Evidence and attribution

Authority of statements

Prose sections below (Summary, Methods, Findings, etc.) are curated summaries of the publication identified by doi, title, and pdf_path in the front matter above. They are not new primary claims by this wiki.

For definitive numerical values, reaction schemes, and interpretations, use the peer-reviewed article (and optional records under normalized/papers/ when present)—not this page alone.

Summary

Compress–shear reactive dynamics (CS–RD) with ReaxFF probes anisotropic shock sensitivity of α-HMX by varying the shock normal among several low-index planes. Simulations report orientation-dependent shear stress, temperature, and chemical onset during the dynamical loading. The authors propose energy accumulation while overcoming shear barriers as a practical discriminator of relative sensitivity, predicting highest sensitivity for shock along (010), intermediate for (001), and lower sensitivity for several other orientations—linking anisotropy to steric packing and free volume for shear-accommodating motion around slip-related contacts.

Methods

Local sources: papers/ReaxFF_others/Tingting_Zhou_RSC_Advances_HMX_2015.pdf is present; normalized/extracts/2014tingting-venue-paper_p1-2.txt is the accepted-manuscript first page only.
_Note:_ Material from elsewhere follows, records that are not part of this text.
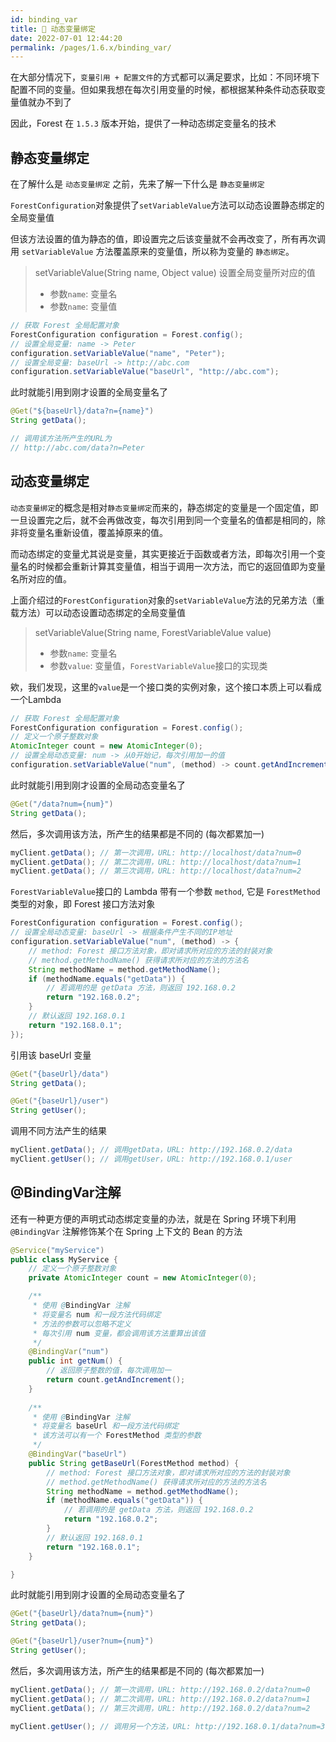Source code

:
 ```yaml
---
id: binding_var
title: 🥃 动态变量绑定
date: 2022-07-01 12:44:20
permalink: /pages/1.6.x/binding_var/
---
```


在大部分情况下，`变量引用 + 配置文件`的方式都可以满足要求，比如：不同环境下配置不同的变量。但如果我想在每次引用变量的时候，都根据某种条件动态获取变量值就办不到了

因此，Forest 在 `1.5.3` 版本开始，提供了一种动态绑定变量名的技术

## 静态变量绑定

在了解什么是 `动态变量绑定` 之前，先来了解一下什么是 `静态变量绑定`

`ForestConfiguration`对象提供了`setVariableValue`方法可以动态设置静态绑定的全局变量值

但该方法设置的值为静态的值，即设置完之后该变量就不会再改变了，所有再次调用 `setVariableValue` 方法覆盖原来的变量值，所以称为变量的 `静态绑定`。

> setVariableValue(String name, Object value) 设置全局变量所对应的值
>- 参数`name`: 变量名
>- 参数`name`: 变量值

```java
// 获取 Forest 全局配置对象
ForestConfiguration configuration = Forest.config();
// 设置全局变量: name -> Peter
configuration.setVariableValue("name", "Peter");
// 设置全局变量: baseUrl -> http://abc.com
configuration.setVariableValue("baseUrl", "http://abc.com");
```
此时就能引用到刚才设置的全局变量名了

```java
@Get("${baseUrl}/data?n={name}")
String getData();

// 调用该方法所产生的URL为
// http://abc.com/data?n=Peter
```

## 动态变量绑定

`动态变量绑定`的概念是相对`静态变量绑定`而来的，静态绑定的变量是一个固定值，即一旦设置完之后，就不会再做改变，每次引用到同一个变量名的值都是相同的，除非将变量名重新设值，覆盖掉原来的值。

而动态绑定的变量尤其说是变量，其实更接近于函数或者方法，即每次引用一个变量名的时候都会重新计算其变量值，相当于调用一次方法，而它的返回值即为变量名所对应的值。

上面介绍过的`ForestConfiguration`对象的`setVariableValue`方法的兄弟方法（重载方法）可以动态设置动态绑定的全局变量值

> setVariableValue(String name, ForestVariableValue value)
>- 参数`name`: 变量名
>- 参数`value`: 变量值，`ForestVariableValue`接口的实现类

欸，我们发现，这里的`value`是一个接口类的实例对象，这个接口本质上可以看成一个Lambda

```java
// 获取 Forest 全局配置对象
ForestConfiguration configuration = Forest.config();
// 定义一个原子整数对象
AtomicInteger count = new AtomicInteger(0);
// 设置全局动态变量: num -> 从0开始记，每次引用加一的值
configuration.setVariableValue("num", (method) -> count.getAndIncrement());
```

此时就能引用到刚才设置的全局动态变量名了

```java
@Get("/data?num={num}")
String getData();
```

然后，多次调用该方法，所产生的结果都是不同的 (每次都累加一)

```java
myClient.getData(); // 第一次调用，URL: http://localhost/data?num=0
myClient.getData(); // 第二次调用，URL: http://localhost/data?num=1
myClient.getData(); // 第三次调用，URL: http://localhost/data?num=2
```

`ForestVariableValue`接口的 Lambda 带有一个参数 `method`, 它是 `ForestMethod` 类型的对象，即 Forest 接口方法对象

```java
ForestConfiguration configuration = Forest.config();
// 设置全局动态变量: baseUrl -> 根据条件产生不同的IP地址
configuration.setVariableValue("num", (method) -> {
    // method: Forest 接口方法对象，即对请求所对应的方法的封装对象
    // method.getMethodName() 获得请求所对应的方法的方法名
    String methodName = method.getMethodName();
    if (methodName.equals("getData")) {
        // 若调用的是 getData 方法，则返回 192.168.0.2
        return "192.168.0.2";
    }
    // 默认返回 192.168.0.1
    return "192.168.0.1";
});
```

引用该 baseUrl 变量

```java
@Get("{baseUrl}/data")
String getData();

@Get("{baseUrl}/user")
String getUser();
```

调用不同方法产生的结果

```java
myClient.getData(); // 调用getData，URL: http://192.168.0.2/data
myClient.getUser(); // 调用getUser，URL: http://192.168.0.1/user
```



## @BindingVar注解

还有一种更方便的声明式动态绑定变量的办法，就是在 Spring 环境下利用 `@BindingVar` 注解修饰某个在 Spring 上下文的 Bean 的方法

```java
@Service("myService")
public class MyService {
    // 定义一个原子整数对象
    private AtomicInteger count = new AtomicInteger(0); 

    /**
     * 使用 @BindingVar 注解
     * 将变量名 num 和一段方法代码绑定
     * 方法的参数可以忽略不定义
     * 每次引用 num 变量，都会调用该方法重算出该值
     */
    @BindingVar("num")
    public int getNum() {
        // 返回原子整数的值，每次调用加一
        return count.getAndIncrement();
    }
    
    /**
     * 使用 @BindingVar 注解
     * 将变量名 baseUrl 和一段方法代码绑定
     * 该方法可以有一个 ForestMethod 类型的参数
     */
    @BindingVar("baseUrl")
    public String getBaseUrl(ForestMethod method) {
        // method: Forest 接口方法对象，即对请求所对应的方法的封装对象
        // method.getMethodName() 获得请求所对应的方法的方法名
        String methodName = method.getMethodName();
        if (methodName.equals("getData")) {
            // 若调用的是 getData 方法，则返回 192.168.0.2
            return "192.168.0.2";
        }
        // 默认返回 192.168.0.1
        return "192.168.0.1";
    }

}
```
此时就能引用到刚才设置的全局动态变量名了

```java
@Get("{baseUrl}/data?num={num}")
String getData();

@Get("{baseUrl}/user?num={num}")
String getUser();
```

然后，多次调用该方法，所产生的结果都是不同的 (每次都累加一)

```java
myClient.getData(); // 第一次调用，URL: http://192.168.0.2/data?num=0
myClient.getData(); // 第二次调用，URL: http://192.168.0.2/data?num=1
myClient.getData(); // 第三次调用，URL: http://192.168.0.2/data?num=2

myClient.getUser(); // 调用另一个方法，URL: http://192.168.0.1/data?num=3
```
MD application (CS–RD on α-HMX). The authors use compress–shear reactive dynamics (CS–RD)—their nonequilibrium shock/reactive MD protocol—with ReaxFF on α-HMX single crystals, varying the shock normal among directions associated with (010), (001), (100), (110), (011), (111), and (101) (abstract). Trajectories monitor orientation-dependent shear stress, temperature, energy, and chemical onset during loading (abstract). Engine (e.g. LAMMPS build), supercell size, periodic (PBC) boundaries, timestep, equilibration/production durations (ps/ns), NVT/NPT/NVE staging, thermostat/barostat/pressure control, and loading-rate details are N/A on the indexed first page and must be read from the full RSC Adv. article and any SI.

Force-field training. N/A: an existing ReaxFF parametrization for nitramine chemistry is applied as cited, not newly fitted in the excerpt used here.

Static QM. N/A as headline method: the work is nonequilibrium reactive MD under CS–RD.

Findings

The authors report anisotropy in thermomechanical and chemical responses during CS–RD loading. They propose that internal energy accumulated while surmounting shear stress barriers provides a practical criterion to rank anisotropic sensitivity across shock orientations. Using that criterion, α-HMX is predicted most sensitive for shocks normal to (010), intermediate for (001), and relatively insensitive for shocks normal to (100), (110), (011), (111), and (101). They attribute the anisotropy to steric packing and intermolecular free volume around slip-plane-related contacts: sensitive directions encounter stronger intermolecular contacts and less room for relaxation during shear-driven collisions, increasing stress buildup and heating that promotes initial bond scission and subsequent reactions.

Comparisons to experiment and quantitative stress/temperature thresholds are in papers/ReaxFF_others/Tingting_Zhou_RSC_Advances_HMX_2015.pdf and any SI.

Limitations

  • Accepted manuscript PDF in corpus—prefer final pagination/figures from the published RSC Adv. article for citations.
  • ReaxFF uncertainty for detonation physics requires comparison to continuum experiments and higher-fidelity kinetics when available.

Relevance to group

Energetic materials ReaxFF application in the shock/shear sensitivity literature adjacent to other HMX studies in the wiki.